### [MATERIAL FOR THE TASK]

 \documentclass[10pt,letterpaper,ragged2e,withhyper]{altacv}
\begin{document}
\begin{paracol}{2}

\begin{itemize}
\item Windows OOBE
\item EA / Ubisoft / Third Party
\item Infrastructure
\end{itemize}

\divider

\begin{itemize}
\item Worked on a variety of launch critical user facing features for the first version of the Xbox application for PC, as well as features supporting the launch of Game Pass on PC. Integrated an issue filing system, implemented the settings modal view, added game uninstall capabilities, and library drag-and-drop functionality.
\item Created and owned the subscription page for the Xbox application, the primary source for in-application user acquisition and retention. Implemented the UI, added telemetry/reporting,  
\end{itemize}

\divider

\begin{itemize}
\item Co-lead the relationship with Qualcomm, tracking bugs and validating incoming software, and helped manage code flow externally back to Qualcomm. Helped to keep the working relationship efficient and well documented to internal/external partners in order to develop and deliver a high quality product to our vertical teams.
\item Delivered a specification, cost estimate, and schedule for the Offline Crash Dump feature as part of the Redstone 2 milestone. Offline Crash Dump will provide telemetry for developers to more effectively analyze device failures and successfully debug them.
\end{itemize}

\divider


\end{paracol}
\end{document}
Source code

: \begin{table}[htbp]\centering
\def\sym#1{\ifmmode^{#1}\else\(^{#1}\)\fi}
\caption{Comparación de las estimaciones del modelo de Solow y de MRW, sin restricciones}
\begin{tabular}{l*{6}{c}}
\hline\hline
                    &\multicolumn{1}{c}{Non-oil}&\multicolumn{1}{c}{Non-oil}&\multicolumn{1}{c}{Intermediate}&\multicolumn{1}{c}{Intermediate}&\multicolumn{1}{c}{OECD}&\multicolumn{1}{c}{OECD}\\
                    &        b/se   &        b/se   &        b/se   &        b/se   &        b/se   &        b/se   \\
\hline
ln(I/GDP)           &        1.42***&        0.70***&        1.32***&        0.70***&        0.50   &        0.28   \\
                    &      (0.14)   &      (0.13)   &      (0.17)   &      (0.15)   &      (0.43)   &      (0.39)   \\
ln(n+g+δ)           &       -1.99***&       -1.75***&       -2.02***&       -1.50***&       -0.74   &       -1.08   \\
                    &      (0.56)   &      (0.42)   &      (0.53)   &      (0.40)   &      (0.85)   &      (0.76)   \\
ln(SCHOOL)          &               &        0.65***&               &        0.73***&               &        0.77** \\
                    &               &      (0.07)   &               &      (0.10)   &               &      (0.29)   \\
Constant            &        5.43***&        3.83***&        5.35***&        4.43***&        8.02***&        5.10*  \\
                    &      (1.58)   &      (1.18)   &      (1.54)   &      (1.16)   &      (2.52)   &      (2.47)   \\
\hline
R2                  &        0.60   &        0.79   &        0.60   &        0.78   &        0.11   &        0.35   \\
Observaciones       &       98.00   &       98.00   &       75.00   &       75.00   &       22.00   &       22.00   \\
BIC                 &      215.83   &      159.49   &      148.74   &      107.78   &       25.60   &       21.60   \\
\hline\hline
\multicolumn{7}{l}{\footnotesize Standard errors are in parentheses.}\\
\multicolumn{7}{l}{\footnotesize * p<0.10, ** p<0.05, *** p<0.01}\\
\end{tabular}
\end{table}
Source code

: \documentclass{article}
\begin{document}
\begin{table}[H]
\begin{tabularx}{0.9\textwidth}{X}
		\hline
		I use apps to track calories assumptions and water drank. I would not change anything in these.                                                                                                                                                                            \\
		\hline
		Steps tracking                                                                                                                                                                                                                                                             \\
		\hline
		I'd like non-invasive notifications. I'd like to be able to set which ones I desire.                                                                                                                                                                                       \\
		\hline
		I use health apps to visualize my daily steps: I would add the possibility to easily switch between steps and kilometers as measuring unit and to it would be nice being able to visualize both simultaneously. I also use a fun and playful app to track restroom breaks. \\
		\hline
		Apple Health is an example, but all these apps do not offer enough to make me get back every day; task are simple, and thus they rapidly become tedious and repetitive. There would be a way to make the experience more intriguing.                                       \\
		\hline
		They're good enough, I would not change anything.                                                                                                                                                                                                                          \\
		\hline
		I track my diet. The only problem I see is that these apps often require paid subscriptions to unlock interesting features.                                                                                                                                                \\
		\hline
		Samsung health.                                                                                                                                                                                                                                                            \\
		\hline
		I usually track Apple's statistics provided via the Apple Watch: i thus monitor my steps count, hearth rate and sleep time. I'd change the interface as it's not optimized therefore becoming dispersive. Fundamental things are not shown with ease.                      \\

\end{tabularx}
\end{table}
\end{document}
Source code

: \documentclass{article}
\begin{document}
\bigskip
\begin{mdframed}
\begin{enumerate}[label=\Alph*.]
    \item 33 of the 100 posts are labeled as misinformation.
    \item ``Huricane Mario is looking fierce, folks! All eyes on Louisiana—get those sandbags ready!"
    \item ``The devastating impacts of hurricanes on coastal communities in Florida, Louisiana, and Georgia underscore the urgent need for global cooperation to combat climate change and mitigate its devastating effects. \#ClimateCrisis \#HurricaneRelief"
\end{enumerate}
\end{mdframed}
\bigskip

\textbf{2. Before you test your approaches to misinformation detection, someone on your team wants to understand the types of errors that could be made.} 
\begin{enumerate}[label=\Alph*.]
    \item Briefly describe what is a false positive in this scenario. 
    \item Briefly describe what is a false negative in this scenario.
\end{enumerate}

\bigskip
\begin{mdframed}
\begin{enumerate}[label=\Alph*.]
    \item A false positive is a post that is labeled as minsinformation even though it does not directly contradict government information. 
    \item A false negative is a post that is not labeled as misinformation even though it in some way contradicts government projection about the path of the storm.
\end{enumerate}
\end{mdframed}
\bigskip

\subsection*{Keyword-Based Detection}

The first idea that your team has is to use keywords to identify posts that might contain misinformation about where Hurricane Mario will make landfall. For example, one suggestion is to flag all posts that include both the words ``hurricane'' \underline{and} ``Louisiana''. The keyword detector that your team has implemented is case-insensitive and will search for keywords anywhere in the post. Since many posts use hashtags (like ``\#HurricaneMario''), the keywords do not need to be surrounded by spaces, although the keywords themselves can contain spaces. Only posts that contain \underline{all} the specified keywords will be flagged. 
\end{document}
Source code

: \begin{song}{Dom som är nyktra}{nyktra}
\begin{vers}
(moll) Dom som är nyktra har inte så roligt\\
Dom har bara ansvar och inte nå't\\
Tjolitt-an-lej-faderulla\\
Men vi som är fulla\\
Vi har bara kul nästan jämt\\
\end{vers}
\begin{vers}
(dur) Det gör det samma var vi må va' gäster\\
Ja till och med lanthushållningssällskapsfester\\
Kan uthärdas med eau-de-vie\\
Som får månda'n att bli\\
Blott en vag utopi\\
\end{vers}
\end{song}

### [ASSIGNED TASK]
Among the lines of the material, find those that hold the word "positive" and copy them.

### [THE COMPLETED TASK]
    \item Briefly describe what is a false positive in this scenario. 
    \item A false positive is a post that is labeled as minsinformation even though it does not directly contradict government information. 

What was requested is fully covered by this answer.